Looking back upon that scene in the calm perspective of a quarter of a
century, Chips could find it in his heart to feel a little sorry for Ralston.
Particularly when, as it happened, Ralston had been in such complete
ignorance of the forces he was dealing with. So, for that matter, had Chips
himself. Neither had correctly estimated the toughness of Brookfield
tradition, and its readiness to defend itself and its defenders. For it had
so chanced that a small boy, waiting to see Ralston that morning, had been
listening outside the door during the whole of the interview; he had been
thrilled by it, naturally, and had told his friends. Some of these, in a
surprisingly short time, had told their parents; so that very soon it was
common knowledge that Ralston had insulted Chips and had demanded his
resignation. The amazing result was a spontaneous outburst of sympathy and
partisanship such as Chips, in his wildest dreams, had never envisaged. He
found, rather to his astonishment, that Ralston was thoroughly unpopular; he
was feared and respected, but not liked; and in this issue of Chips the
dislike rose to a point where it conquered fear and demolished even respect.
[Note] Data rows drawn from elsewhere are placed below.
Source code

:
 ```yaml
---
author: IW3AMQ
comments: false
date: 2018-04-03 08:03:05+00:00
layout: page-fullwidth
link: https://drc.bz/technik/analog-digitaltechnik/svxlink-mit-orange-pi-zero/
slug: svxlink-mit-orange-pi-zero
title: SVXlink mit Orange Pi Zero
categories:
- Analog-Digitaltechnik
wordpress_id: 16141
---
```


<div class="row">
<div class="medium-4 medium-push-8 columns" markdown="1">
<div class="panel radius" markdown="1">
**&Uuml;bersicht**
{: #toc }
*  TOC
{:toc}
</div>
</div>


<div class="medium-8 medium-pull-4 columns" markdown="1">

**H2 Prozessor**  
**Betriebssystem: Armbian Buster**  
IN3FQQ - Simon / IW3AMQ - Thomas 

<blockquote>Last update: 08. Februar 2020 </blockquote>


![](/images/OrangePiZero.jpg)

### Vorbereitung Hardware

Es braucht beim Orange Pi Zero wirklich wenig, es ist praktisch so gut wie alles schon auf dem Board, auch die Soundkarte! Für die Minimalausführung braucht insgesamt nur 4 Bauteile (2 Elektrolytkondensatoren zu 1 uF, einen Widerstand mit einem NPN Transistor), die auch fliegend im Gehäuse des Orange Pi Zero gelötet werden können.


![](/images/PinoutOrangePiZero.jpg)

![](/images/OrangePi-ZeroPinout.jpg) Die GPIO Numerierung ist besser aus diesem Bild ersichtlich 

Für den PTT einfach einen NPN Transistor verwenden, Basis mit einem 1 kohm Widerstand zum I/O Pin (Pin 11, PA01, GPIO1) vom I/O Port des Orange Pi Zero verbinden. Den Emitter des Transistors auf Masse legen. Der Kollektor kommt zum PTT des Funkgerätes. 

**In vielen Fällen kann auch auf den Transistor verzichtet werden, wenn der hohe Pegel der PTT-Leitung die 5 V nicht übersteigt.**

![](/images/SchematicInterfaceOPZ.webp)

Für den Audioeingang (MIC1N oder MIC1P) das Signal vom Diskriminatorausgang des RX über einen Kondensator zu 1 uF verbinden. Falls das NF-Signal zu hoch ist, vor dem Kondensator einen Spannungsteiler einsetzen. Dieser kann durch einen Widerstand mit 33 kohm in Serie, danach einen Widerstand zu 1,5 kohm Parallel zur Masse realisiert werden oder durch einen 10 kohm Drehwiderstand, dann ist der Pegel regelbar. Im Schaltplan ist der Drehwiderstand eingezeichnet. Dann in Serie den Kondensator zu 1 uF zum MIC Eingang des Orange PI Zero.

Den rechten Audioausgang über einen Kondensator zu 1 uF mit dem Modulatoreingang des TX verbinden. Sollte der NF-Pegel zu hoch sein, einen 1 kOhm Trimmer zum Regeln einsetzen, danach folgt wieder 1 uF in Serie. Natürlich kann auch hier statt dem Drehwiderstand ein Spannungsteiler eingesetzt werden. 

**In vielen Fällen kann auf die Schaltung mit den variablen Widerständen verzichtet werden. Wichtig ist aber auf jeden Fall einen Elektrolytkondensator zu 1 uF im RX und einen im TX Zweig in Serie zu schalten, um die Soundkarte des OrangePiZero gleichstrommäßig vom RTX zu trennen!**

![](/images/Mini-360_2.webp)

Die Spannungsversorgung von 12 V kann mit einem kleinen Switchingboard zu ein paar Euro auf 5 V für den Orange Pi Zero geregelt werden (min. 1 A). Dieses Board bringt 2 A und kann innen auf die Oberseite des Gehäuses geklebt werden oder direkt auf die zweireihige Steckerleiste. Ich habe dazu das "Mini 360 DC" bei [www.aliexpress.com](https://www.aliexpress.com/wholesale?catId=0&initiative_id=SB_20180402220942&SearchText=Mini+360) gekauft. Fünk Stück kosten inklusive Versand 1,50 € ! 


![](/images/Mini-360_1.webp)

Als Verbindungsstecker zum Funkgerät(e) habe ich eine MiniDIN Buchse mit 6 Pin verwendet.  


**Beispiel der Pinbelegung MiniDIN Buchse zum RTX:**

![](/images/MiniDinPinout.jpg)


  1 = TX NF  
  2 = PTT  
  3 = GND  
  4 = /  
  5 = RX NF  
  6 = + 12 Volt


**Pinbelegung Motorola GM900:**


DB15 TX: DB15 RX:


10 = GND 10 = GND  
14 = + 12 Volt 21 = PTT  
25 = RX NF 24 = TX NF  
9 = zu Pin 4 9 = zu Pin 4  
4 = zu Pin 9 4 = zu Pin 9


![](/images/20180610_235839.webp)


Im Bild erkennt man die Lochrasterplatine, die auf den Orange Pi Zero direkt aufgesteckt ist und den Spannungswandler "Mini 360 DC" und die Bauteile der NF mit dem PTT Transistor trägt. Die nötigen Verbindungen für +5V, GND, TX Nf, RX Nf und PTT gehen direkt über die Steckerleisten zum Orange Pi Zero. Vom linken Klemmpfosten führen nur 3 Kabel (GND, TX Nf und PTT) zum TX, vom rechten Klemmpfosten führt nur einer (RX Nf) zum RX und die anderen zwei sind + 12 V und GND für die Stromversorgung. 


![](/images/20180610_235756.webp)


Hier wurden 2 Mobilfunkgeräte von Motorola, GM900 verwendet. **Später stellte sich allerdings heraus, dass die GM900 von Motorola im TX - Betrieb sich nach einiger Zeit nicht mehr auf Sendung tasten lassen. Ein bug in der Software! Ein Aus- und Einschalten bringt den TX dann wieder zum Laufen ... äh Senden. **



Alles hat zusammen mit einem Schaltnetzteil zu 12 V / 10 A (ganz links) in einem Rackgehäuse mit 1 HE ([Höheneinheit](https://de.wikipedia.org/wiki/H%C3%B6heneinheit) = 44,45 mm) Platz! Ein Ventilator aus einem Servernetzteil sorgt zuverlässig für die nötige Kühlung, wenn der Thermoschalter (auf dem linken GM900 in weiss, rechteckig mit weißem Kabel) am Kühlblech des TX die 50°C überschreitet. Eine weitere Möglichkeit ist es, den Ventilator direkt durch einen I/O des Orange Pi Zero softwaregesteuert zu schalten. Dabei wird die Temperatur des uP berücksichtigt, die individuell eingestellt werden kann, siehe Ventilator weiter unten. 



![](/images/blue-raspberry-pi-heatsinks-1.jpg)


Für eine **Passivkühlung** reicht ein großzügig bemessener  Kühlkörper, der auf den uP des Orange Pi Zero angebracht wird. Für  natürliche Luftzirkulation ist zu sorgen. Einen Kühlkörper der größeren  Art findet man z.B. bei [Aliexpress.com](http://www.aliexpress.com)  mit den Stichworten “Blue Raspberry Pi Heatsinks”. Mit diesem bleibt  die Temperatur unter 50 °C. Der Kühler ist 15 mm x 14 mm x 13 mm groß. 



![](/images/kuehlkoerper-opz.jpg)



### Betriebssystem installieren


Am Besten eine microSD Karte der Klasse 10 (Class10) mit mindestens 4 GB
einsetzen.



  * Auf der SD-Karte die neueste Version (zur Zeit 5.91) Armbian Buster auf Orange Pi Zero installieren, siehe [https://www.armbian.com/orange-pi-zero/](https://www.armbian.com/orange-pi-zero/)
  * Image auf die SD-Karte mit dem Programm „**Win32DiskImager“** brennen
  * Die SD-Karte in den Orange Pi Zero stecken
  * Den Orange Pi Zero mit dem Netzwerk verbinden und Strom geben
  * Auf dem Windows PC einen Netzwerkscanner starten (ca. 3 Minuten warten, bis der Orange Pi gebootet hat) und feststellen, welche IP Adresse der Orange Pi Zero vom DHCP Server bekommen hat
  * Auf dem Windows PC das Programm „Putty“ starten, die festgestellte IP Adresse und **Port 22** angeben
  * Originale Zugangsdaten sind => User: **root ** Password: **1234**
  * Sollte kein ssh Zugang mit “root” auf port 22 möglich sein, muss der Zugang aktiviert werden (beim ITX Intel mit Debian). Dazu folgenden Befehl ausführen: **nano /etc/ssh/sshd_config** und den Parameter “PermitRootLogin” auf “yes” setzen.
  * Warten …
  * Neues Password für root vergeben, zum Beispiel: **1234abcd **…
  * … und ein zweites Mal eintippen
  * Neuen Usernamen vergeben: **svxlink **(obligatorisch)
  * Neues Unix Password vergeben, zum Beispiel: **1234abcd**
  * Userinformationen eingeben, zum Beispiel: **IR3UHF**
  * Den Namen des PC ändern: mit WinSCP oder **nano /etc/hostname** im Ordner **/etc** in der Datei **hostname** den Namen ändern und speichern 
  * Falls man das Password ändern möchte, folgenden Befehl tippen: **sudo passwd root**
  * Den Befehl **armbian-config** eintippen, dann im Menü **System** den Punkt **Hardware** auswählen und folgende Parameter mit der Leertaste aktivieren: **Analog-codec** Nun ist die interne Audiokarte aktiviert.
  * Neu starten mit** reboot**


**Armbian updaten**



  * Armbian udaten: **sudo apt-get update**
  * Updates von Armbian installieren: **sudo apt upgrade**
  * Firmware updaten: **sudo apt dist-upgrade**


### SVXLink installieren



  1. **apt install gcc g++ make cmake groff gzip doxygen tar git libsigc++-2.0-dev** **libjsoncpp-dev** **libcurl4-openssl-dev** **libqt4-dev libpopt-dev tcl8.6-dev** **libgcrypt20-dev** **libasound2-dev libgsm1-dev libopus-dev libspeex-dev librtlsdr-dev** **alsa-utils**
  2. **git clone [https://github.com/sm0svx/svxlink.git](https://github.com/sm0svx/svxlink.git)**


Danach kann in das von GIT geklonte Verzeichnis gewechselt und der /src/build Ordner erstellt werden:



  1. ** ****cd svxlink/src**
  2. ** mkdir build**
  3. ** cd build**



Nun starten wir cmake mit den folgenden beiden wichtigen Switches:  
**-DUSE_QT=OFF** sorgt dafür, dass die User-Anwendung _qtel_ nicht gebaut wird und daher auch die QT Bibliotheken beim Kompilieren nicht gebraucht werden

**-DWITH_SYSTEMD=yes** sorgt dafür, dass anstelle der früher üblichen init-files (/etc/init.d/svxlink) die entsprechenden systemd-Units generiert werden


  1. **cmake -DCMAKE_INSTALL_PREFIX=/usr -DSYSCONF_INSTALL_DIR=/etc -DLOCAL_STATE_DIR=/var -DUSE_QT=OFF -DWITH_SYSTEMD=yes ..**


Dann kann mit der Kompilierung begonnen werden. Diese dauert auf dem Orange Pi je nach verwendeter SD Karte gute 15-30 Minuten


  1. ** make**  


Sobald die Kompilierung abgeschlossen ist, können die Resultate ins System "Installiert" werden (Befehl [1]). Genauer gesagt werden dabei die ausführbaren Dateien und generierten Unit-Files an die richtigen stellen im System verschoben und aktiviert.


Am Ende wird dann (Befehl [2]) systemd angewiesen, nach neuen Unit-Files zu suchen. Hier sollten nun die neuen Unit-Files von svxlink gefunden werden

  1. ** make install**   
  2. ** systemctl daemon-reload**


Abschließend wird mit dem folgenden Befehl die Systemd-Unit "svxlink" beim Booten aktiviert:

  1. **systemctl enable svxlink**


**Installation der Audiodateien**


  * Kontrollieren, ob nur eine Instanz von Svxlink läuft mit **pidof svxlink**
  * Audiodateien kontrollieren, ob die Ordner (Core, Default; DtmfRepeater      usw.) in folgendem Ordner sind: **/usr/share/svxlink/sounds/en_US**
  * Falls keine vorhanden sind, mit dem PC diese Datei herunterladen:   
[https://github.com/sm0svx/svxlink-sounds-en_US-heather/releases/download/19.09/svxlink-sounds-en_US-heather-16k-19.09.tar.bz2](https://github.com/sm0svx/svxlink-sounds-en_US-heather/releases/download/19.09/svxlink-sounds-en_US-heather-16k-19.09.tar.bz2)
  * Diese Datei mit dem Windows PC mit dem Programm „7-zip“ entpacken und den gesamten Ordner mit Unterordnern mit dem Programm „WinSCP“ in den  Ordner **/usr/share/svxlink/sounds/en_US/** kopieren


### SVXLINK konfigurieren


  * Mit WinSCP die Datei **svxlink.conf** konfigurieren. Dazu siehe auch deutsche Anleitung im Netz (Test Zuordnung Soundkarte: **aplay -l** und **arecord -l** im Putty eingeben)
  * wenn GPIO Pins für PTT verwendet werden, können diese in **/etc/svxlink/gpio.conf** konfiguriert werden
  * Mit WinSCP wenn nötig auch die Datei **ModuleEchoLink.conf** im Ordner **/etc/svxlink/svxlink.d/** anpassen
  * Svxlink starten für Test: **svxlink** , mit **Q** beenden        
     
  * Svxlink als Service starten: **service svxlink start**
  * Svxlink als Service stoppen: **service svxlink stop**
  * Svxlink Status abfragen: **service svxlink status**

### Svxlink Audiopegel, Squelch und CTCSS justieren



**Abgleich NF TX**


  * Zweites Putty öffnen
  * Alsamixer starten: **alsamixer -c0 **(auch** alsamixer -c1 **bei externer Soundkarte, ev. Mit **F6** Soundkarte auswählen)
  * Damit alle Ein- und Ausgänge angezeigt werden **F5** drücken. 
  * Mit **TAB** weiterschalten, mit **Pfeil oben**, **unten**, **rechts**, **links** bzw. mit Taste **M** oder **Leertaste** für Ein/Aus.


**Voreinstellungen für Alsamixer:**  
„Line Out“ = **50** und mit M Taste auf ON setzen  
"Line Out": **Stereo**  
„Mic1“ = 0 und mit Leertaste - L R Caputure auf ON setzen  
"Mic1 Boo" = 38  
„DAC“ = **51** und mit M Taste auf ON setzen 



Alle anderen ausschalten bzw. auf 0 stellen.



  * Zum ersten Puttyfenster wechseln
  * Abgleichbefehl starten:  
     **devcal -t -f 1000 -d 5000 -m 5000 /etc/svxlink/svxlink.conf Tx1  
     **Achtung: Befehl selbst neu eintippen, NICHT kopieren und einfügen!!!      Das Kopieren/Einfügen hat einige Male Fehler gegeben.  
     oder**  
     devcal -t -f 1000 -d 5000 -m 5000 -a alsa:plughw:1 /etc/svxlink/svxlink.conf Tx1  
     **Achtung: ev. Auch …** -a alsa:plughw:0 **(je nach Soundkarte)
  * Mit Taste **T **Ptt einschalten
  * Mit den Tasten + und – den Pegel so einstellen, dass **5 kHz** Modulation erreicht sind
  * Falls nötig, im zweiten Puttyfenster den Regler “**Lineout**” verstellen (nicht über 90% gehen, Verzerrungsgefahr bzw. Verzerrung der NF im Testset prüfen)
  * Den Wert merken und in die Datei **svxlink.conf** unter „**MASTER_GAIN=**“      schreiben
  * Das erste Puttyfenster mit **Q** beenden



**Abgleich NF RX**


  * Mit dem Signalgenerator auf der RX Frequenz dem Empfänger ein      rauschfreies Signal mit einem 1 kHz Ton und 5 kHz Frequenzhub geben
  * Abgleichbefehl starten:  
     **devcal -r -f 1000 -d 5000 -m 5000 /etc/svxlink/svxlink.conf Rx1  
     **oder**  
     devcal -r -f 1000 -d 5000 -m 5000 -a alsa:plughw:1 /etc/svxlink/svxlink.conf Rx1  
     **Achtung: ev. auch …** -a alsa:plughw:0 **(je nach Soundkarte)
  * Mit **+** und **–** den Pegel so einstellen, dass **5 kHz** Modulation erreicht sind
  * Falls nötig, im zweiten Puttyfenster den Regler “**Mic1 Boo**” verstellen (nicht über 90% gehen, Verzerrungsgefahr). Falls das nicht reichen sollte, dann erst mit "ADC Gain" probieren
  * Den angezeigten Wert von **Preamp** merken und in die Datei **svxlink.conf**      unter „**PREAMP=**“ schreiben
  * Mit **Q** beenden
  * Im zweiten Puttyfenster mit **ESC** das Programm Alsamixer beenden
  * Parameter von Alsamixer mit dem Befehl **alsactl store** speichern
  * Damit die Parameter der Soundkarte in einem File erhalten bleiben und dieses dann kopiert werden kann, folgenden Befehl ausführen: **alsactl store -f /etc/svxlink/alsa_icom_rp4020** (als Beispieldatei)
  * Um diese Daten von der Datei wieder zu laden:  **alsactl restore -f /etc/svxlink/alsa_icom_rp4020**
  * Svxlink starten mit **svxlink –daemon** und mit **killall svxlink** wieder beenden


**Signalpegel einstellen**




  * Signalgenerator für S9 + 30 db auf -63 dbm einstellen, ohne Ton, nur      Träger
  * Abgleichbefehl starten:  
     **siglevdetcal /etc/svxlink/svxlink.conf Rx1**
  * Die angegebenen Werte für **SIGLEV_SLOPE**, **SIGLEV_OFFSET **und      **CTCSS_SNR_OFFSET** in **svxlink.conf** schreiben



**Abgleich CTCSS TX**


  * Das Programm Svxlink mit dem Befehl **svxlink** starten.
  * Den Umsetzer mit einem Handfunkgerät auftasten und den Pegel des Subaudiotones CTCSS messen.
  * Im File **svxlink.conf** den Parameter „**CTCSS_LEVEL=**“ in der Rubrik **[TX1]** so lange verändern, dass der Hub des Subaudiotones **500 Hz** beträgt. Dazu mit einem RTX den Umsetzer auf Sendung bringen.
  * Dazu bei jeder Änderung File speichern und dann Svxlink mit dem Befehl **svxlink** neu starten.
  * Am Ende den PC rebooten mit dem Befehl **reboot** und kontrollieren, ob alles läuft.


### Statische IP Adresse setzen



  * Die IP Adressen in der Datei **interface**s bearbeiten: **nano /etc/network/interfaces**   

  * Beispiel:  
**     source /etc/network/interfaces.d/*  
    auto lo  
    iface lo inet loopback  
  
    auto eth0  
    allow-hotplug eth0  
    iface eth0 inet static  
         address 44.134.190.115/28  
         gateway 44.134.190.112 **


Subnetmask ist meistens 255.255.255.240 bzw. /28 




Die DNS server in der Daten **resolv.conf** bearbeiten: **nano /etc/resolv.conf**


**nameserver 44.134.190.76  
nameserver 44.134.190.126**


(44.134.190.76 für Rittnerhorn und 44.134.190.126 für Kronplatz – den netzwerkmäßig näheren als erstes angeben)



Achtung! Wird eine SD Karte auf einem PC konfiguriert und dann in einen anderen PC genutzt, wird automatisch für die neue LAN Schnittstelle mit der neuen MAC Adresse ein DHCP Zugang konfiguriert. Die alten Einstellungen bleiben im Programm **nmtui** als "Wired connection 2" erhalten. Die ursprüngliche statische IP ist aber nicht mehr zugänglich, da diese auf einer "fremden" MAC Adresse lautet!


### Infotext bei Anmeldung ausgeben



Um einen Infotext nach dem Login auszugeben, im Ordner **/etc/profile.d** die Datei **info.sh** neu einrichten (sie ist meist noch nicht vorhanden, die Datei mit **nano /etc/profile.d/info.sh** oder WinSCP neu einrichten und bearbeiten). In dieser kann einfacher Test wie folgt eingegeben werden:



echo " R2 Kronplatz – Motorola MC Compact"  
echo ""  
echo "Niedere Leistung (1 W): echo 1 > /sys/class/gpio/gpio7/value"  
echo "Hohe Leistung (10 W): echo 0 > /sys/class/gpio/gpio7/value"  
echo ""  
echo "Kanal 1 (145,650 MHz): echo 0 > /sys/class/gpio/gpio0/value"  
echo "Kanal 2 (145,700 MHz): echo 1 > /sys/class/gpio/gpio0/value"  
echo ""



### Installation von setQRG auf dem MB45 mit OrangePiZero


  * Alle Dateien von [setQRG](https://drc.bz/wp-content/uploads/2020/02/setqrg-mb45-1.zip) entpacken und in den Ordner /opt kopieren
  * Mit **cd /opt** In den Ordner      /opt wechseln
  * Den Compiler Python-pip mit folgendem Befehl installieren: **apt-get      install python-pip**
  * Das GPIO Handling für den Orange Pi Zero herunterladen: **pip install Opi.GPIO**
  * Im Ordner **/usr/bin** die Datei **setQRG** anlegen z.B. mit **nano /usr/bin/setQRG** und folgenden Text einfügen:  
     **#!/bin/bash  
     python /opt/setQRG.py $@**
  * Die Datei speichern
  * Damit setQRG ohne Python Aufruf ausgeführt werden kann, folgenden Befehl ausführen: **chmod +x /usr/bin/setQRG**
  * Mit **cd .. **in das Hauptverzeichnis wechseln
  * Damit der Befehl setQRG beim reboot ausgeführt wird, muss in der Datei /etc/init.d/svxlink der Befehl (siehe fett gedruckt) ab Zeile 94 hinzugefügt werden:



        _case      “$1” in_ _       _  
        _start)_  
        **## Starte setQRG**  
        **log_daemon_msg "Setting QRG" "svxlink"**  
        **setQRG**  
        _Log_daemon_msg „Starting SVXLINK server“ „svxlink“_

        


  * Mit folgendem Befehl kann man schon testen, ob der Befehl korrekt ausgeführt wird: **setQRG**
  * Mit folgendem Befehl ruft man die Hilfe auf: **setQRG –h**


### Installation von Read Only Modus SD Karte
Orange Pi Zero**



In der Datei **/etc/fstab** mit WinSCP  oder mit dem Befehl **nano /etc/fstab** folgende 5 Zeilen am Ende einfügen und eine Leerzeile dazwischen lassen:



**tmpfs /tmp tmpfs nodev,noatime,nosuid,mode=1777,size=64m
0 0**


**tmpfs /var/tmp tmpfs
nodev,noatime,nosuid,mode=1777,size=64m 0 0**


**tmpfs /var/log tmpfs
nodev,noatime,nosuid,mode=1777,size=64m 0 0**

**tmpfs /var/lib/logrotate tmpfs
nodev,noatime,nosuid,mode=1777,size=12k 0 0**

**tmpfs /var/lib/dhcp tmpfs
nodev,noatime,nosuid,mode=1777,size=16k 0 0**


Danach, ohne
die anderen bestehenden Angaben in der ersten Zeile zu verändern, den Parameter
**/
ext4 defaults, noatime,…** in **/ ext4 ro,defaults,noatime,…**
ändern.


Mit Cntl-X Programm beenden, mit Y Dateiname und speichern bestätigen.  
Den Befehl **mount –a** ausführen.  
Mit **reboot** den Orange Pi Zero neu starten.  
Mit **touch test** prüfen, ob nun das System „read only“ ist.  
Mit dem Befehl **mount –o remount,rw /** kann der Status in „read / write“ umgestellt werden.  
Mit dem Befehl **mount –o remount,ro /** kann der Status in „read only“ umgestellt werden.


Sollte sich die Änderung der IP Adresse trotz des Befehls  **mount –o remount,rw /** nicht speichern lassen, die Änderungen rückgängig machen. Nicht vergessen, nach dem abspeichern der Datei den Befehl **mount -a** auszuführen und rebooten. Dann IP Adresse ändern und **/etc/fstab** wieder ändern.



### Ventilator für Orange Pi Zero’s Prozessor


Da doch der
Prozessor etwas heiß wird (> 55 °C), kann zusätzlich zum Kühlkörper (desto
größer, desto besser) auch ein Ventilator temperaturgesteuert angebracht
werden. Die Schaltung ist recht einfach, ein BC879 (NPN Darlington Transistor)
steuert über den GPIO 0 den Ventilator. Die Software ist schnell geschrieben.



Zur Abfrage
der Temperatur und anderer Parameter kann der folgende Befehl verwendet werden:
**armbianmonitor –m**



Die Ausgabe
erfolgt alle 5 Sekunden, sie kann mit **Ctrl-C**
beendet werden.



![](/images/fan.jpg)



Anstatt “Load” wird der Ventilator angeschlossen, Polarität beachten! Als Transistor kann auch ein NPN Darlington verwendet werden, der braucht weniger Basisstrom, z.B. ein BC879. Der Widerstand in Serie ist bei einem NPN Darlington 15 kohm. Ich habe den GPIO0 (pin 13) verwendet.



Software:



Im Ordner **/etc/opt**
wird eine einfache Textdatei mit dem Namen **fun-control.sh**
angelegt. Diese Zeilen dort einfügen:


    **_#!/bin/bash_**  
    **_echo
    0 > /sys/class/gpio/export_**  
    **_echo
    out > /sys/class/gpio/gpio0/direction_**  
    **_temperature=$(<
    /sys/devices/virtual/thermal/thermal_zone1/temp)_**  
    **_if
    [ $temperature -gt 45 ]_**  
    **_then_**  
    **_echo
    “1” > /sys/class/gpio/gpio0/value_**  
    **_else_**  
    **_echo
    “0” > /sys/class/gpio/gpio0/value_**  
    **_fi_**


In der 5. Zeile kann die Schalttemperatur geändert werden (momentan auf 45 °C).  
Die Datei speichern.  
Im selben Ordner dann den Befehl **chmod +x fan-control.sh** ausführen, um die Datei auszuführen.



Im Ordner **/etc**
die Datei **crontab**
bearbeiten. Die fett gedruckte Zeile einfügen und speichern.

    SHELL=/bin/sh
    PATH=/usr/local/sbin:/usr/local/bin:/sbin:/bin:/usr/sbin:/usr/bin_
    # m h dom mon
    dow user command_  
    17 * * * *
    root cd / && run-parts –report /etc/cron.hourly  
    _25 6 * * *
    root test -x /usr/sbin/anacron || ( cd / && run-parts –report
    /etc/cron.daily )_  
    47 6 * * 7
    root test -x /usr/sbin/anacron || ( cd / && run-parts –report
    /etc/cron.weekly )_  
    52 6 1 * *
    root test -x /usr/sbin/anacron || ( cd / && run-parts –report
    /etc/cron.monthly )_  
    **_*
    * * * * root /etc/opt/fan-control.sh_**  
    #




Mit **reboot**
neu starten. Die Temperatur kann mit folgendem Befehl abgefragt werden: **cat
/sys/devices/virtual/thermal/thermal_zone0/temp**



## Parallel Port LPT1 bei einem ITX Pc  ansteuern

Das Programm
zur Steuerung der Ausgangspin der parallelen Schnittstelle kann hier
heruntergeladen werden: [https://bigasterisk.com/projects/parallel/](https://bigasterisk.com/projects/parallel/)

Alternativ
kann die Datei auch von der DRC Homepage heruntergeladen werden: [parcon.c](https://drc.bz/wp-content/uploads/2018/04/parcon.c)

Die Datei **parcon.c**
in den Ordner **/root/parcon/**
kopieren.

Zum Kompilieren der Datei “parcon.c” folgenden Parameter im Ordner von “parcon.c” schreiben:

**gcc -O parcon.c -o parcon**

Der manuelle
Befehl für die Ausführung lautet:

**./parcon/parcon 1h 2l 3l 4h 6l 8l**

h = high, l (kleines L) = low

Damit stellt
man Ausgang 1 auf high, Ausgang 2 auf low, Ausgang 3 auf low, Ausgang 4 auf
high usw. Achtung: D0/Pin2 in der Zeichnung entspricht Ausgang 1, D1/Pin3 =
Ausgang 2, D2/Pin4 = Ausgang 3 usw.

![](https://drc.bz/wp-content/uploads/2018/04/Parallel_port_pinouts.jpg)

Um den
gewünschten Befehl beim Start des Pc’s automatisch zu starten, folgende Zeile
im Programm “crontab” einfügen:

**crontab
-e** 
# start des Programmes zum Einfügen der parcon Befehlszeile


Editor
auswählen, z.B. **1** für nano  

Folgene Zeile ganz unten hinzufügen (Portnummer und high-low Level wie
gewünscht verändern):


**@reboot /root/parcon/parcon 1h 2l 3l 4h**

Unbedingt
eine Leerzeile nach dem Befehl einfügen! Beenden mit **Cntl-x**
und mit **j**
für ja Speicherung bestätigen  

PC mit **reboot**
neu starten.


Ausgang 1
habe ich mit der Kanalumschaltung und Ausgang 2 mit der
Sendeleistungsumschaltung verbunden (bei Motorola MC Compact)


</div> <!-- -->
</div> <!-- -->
There was talk of having some kind of public riot in the School if Ralston
succeeded in banishing Chips. The masters, many of them young men who agreed
that Chips was hopelessly old-fashioned, rallied round him nevertheless
because they hated Ralston’s slave driving and saw in the old veteran a
likely champion. And one day the Chairman of the Governors, Sir John Rivers,
visited Brookfield, ignored Ralston, and went direct to Chips. “A fine
fellow, Rivers,” Chips would say, telling the story to Mrs. Wickett for the
dozenth time. “Not—umph—a very brilliant boy in class. I remember
he could never—umph—master his verbs. And now —umph—I
see in the papers—they’ve made him— umph—a baronet. It just
shows you—umph—it just shows you.”
Sir John had said, on that morning in 1908, taking Chips by the arm as
they walked round the deserted cricket pitches: “Chips, old boy, I hear
you’ve been having the deuce of a row with Ralston. Sorry to hear about it,
for your sake—but I want you to know that the Governors are with you to
a man.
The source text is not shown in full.